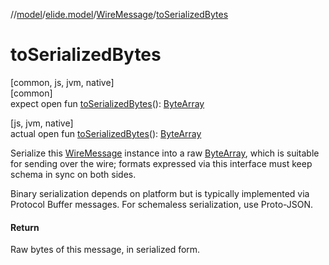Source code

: //[model](../../../index.md)/[elide.model](../index.md)/[WireMessage](index.md)/[toSerializedBytes](to-serialized-bytes.md)

# toSerializedBytes

[common, js, jvm, native]\
[common]\
expect open fun [toSerializedBytes](to-serialized-bytes.md)(): [ByteArray](https://kotlinlang.org/api/latest/jvm/stdlib/kotlin/-byte-array/index.html)

[js, jvm, native]\
actual open fun [toSerializedBytes](to-serialized-bytes.md)(): [ByteArray](https://kotlinlang.org/api/latest/jvm/stdlib/kotlin/-byte-array/index.html)

Serialize this [WireMessage](index.md) instance into a raw [ByteArray](https://kotlinlang.org/api/latest/jvm/stdlib/kotlin/-byte-array/index.html), which is suitable for sending over the wire; formats expressed via this interface must keep schema in sync on both sides.

Binary serialization depends on platform but is typically implemented via Protocol Buffer messages. For schemaless serialization, use Proto-JSON.

#### Return

Raw bytes of this message, in serialized form.
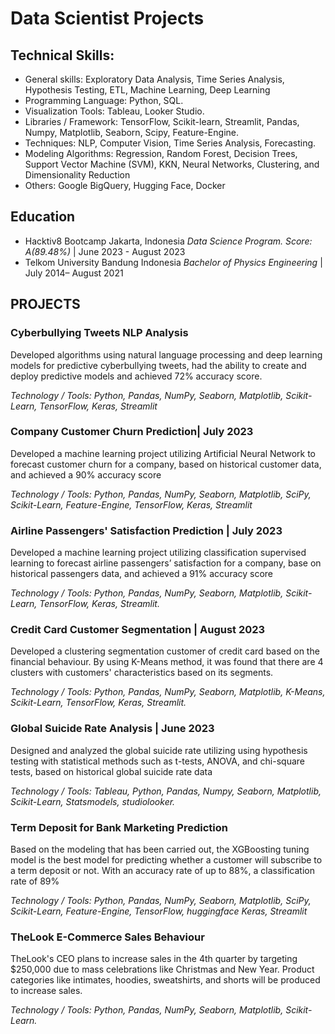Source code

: # Data Scientist Projects

## Technical Skills:
  - General skills: Exploratory Data Analysis, Time Series Analysis, Hypothesis Testing, ETL, Machine Learning, Deep Learning
  - Programming Language: Python, SQL.
  - Visualization Tools: Tableau, Looker Studio.
  - Libraries / Framework: TensorFlow, Scikit-learn, Streamlit, Pandas, Numpy, Matplotlib, Seaborn, Scipy, Feature-Engine.
  - Techniques: NLP, Computer Vision, Time Series Analysis, Forecasting.
  - Modeling Algorithms: Regression, Random Forest, Decision Trees, Support Vector Machine (SVM), KKN, Neural Networks, Clustering, and Dimensionality Reduction
  - Others: Google BigQuery, Hugging Face, Docker

## Education
- Hacktiv8 Bootcamp	Jakarta, Indonesia
*Data Science Program. Score: A(89.48%)* | June 2023 - August 2023
- Telkom University	Bandung Indonesia
*Bachelor of Physics Engineering* | July 2014– August 2021


## PROJECTS
### Cyberbullying Tweets NLP Analysis

Developed algorithms using natural language processing and deep learning models for predictive cyberbullying tweets, had the ability to create and deploy predictive models and achieved 72% accuracy score. 
  
*Technology / Tools: Python, Pandas, NumPy, Seaborn, Matplotlib, Scikit-Learn, TensorFlow, Keras, Streamlit*

### Company Customer Churn Prediction| July 2023

Developed  a  machine  learning  project  utilizing  Artificial  Neural  Network  to  forecast  customer  churn  for  a 
company, based on historical customer data, and achieved a 90% accuracy score

*Technology / Tools: Python,  Pandas,  NumPy,  Seaborn,  Matplotlib,  SciPy,  Scikit-Learn,  Feature-Engine,  TensorFlow,  Keras, Streamlit*

### Airline Passengers' Satisfaction Prediction | July  2023
Developed a machine learning project utilizing classification supervised learning to forecast airline passengers’ satisfaction for a company, base on historical passengers data, and achieved a 91% accuracy score

*Technology / Tools: Python, Pandas, NumPy, Seaborn, Matplotlib, Scikit-Learn, TensorFlow, Keras, Streamlit.*

### Credit Card Customer Segmentation | August  2023
Developed a clustering segmentation customer of credit card based on the financial behaviour. By using K-Means method, it was found that there are 4 clusters with customers' characteristics based on its segments. 

*Technology / Tools: Python, Pandas, NumPy, Seaborn, Matplotlib, K-Means, Scikit-Learn, TensorFlow, Keras, Streamlit.*


### Global Suicide Rate Analysis	| June  2023
Designed and analyzed the global suicide rate utilizing  using hypothesis testing with statistical methods such as t-tests, ANOVA, and chi-square tests, based on historical global suicide rate data

*Technology / Tools:  Tableau, Python, Pandas, Numpy, Seaborn, Matplotlib, Scikit-Learn, Statsmodels, studiolooker.*

### Term Deposit for Bank Marketing Prediction
Based on the modeling that has been carried out, the XGBoosting tuning model is the best model for predicting whether a customer will subscribe to a term deposit or not. With an accuracy rate of up to 88%, a classification rate of 89%

*Technology / Tools: Python,  Pandas,  NumPy,  Seaborn,  Matplotlib,  SciPy,  Scikit-Learn,  Feature-Engine,  TensorFlow, huggingface Keras, Streamlit*

### TheLook E-Commerce Sales Behaviour

TheLook's CEO plans to increase sales in the 4th quarter by targeting $250,000 due to mass celebrations like Christmas and New Year. Product categories like intimates, hoodies, sweatshirts, and shorts will be produced to increase sales.

*Technology / Tools: Python, Pandas, NumPy, Seaborn, Matplotlib, Scikit-Learn.*

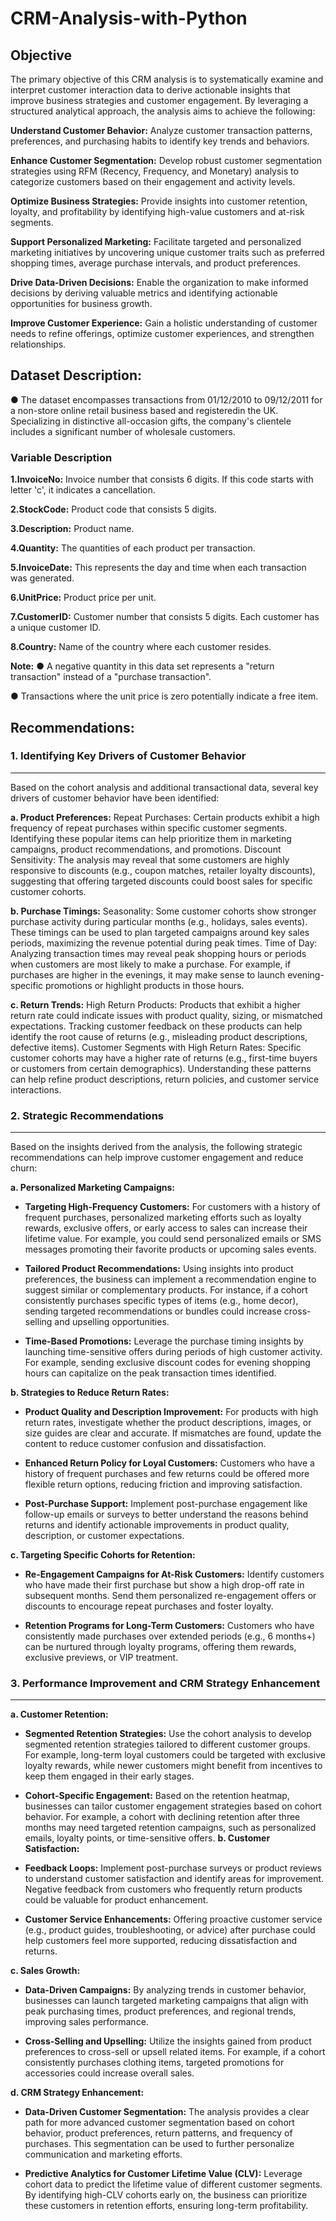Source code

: # CRM-Analysis-with-Python

## Objective 

The primary objective of this CRM analysis is to systematically examine and interpret customer interaction data to derive actionable insights that improve business strategies and customer engagement. By leveraging a structured analytical approach, the analysis aims to achieve the following:

**Understand Customer Behavior:**  Analyze customer transaction patterns, preferences, and purchasing habits to identify key trends and behaviors.

**Enhance Customer Segmentation:** Develop robust customer segmentation strategies using RFM (Recency, Frequency, and Monetary) analysis to categorize customers based on their engagement and activity levels.

**Optimize Business Strategies:** Provide insights into customer retention, loyalty, and profitability by identifying high-value customers and at-risk segments.

**Support Personalized Marketing:** Facilitate targeted and personalized marketing initiatives by uncovering unique customer traits such as preferred shopping times, average purchase intervals, and product preferences.

**Drive Data-Driven Decisions:** Enable the organization to make informed decisions by deriving valuable metrics and identifying actionable opportunities for business growth.

**Improve Customer Experience:** Gain a holistic understanding of customer needs to refine offerings, optimize customer experiences, and strengthen relationships.

## Dataset Description:

● The dataset encompasses transactions from 01/12/2010 to 09/12/2011 for a non-store online retail business based and registeredin the UK. Specializing in distinctive all-occasion gifts, the company's clientele includes a significant number of wholesale customers.

### Variable Description

**1.InvoiceNo:** Invoice number that consists 6 digits. If this code starts with letter 'c', it indicates a cancellation.

**2.StockCode:** Product code that consists 5 digits.

**3.Description:** Product name.

**4.Quantity:** The quantities of each product per transaction.

**5.InvoiceDate:** This represents the day and time when each transaction was generated.

**6.UnitPrice:** Product price per unit.

**7.CustomerID:** Customer number that consists 5 digits. Each customer has a unique customer ID.

**8.Country:** Name of the country where each customer resides.

**Note:**
● A negative quantity in this data set represents a "return transaction" instead of a "purchase transaction".

● Transactions where the unit price is zero potentially indicate a free item.

## Recommendations:

### 1. Identifying Key Drivers of Customer Behavior

---

Based on the cohort analysis and additional transactional data, several key drivers of customer behavior have been identified:

**a. Product Preferences:**
Repeat Purchases: Certain products exhibit a high frequency of repeat purchases within specific customer segments. Identifying these popular items can help prioritize them in marketing campaigns, product recommendations, and promotions.
Discount Sensitivity: The analysis may reveal that some customers are highly responsive to discounts (e.g., coupon matches, retailer loyalty discounts), suggesting that offering targeted discounts could boost sales for specific customer cohorts.

**b. Purchase Timings:**
Seasonality: Some customer cohorts show stronger purchase activity during particular months (e.g., holidays, sales events). These timings can be used to plan targeted campaigns around key sales periods, maximizing the revenue potential during peak times.
Time of Day: Analyzing transaction times may reveal peak shopping hours or periods when customers are most likely to make a purchase. For example, if purchases are higher in the evenings, it may make sense to launch evening-specific promotions or highlight products in those hours.

**c. Return Trends:**
High Return Products: Products that exhibit a higher return rate could indicate issues with product quality, sizing, or mismatched expectations. Tracking customer feedback on these products can help identify the root cause of returns (e.g., misleading product descriptions, defective items).
Customer Segments with High Return Rates: Specific customer cohorts may have a higher rate of returns (e.g., first-time buyers or customers from certain demographics). Understanding these patterns can help refine product descriptions, return policies, and customer service interactions.

### **2. Strategic Recommendations**

---


Based on the insights derived from the analysis, the following strategic recommendations can help improve customer engagement and reduce churn:

**a. Personalized Marketing Campaigns:**

- **Targeting High-Frequency Customers:** For customers with a history of frequent purchases, personalized marketing efforts such as loyalty rewards, exclusive offers, or early access to sales can increase their lifetime value. For example, you could send personalized emails or SMS messages promoting their favorite products or upcoming sales events.

- **Tailored Product Recommendations:** Using insights into product preferences, the business can implement a recommendation engine to suggest similar or complementary products. For instance, if a cohort consistently purchases specific types of items (e.g., home decor), sending targeted recommendations or bundles could increase cross-selling and upselling opportunities.

- **Time-Based Promotions:** Leverage the purchase timing insights by launching time-sensitive offers during periods of high customer activity. For example, sending exclusive discount codes for evening shopping hours can capitalize on the peak transaction times identified.

**b. Strategies to Reduce Return Rates:**

- **Product Quality and Description Improvement:** For products with high return rates, investigate whether the product descriptions, images, or size guides are clear and accurate. If mismatches are found, update the content to reduce customer confusion and dissatisfaction.

- **Enhanced Return Policy for Loyal Customers:** Customers who have a history of frequent purchases and few returns could be offered more flexible return options, reducing friction and improving satisfaction.
  
- **Post-Purchase Support:** Implement post-purchase engagement like follow-up emails or surveys to better understand the reasons behind returns and identify actionable improvements in product quality, description, or customer expectations.

**c. Targeting Specific Cohorts for Retention:**

- **Re-Engagement Campaigns for At-Risk Customers:** Identify customers who have made their first purchase but show a high drop-off rate in subsequent months. Send them personalized re-engagement offers or discounts to encourage repeat purchases and foster loyalty.

- **Retention Programs for Long-Term Customers:** Customers who have consistently made purchases over extended periods (e.g., 6 months+) can be nurtured through loyalty programs, offering them rewards, exclusive previews, or VIP treatment.

### **3. Performance Improvement and CRM Strategy Enhancement**

---


**a. Customer Retention:**

- **Segmented Retention Strategies:** Use the cohort analysis to develop segmented retention strategies tailored to different customer groups. For example, long-term loyal customers could be targeted with exclusive loyalty rewards, while newer customers might benefit from incentives to keep them engaged in their early stages.

- **Cohort-Specific Engagement:** Based on the retention heatmap, businesses can tailor customer engagement strategies based on cohort behavior. For example, a cohort with declining retention after three months may need targeted retention campaigns, such as personalized emails, loyalty points, or time-sensitive offers.
  **b. Customer Satisfaction:**

- **Feedback Loops:** Implement post-purchase surveys or product reviews to understand customer satisfaction and identify areas for improvement. Negative feedback from customers who frequently return products could be valuable for product enhancement.

- **Customer Service Enhancements:** Offering proactive customer service (e.g., product guides, troubleshooting, or advice) after purchase could help customers feel more supported, reducing dissatisfaction and returns.

**c. Sales Growth:**

- **Data-Driven Campaigns:** By analyzing trends in customer behavior, businesses can launch targeted marketing campaigns that align with peak purchasing times, product preferences, and regional trends, improving sales performance.

- **Cross-Selling and Upselling:** Utilize the insights gained from product preferences to cross-sell or upsell related items. For example, if a cohort consistently purchases clothing items, targeted promotions for accessories could increase overall sales.

**d. CRM Strategy Enhancement:**

- **Data-Driven Customer Segmentation:** The analysis provides a clear path for more advanced customer segmentation based on cohort behavior, product preferences, return patterns, and frequency of purchases. This segmentation can be used to further personalize communication and marketing efforts.

- **Predictive Analytics for Customer Lifetime Value (CLV):** Leverage cohort data to predict the lifetime value of different customer segments. By identifying high-CLV cohorts early on, the business can prioritize these customers in retention efforts, ensuring long-term profitability.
========
▸ **TASK GOAL**
Show every line of the data in which the word "Tools" appears.

▸ **TASK RESULT**
  - Visualization Tools: Tableau, Looker Studio.
*Technology / Tools: Python, Pandas, NumPy, Seaborn, Matplotlib, Scikit-Learn, TensorFlow, Keras, Streamlit*
*Technology / Tools: Python,  Pandas,  NumPy,  Seaborn,  Matplotlib,  SciPy,  Scikit-Learn,  Feature-Engine,  TensorFlow,  Keras, Streamlit*
*Technology / Tools: Python, Pandas, NumPy, Seaborn, Matplotlib, Scikit-Learn, TensorFlow, Keras, Streamlit.*
*Technology / Tools: Python, Pandas, NumPy, Seaborn, Matplotlib, K-Means, Scikit-Learn, TensorFlow, Keras, Streamlit.*
*Technology / Tools:  Tableau, Python, Pandas, Numpy, Seaborn, Matplotlib, Scikit-Learn, Statsmodels, studiolooker.*
*Technology / Tools: Python,  Pandas,  NumPy,  Seaborn,  Matplotlib,  SciPy,  Scikit-Learn,  Feature-Engine,  TensorFlow, huggingface Keras, Streamlit*
*Technology / Tools: Python, Pandas, NumPy, Seaborn, Matplotlib, Scikit-Learn.*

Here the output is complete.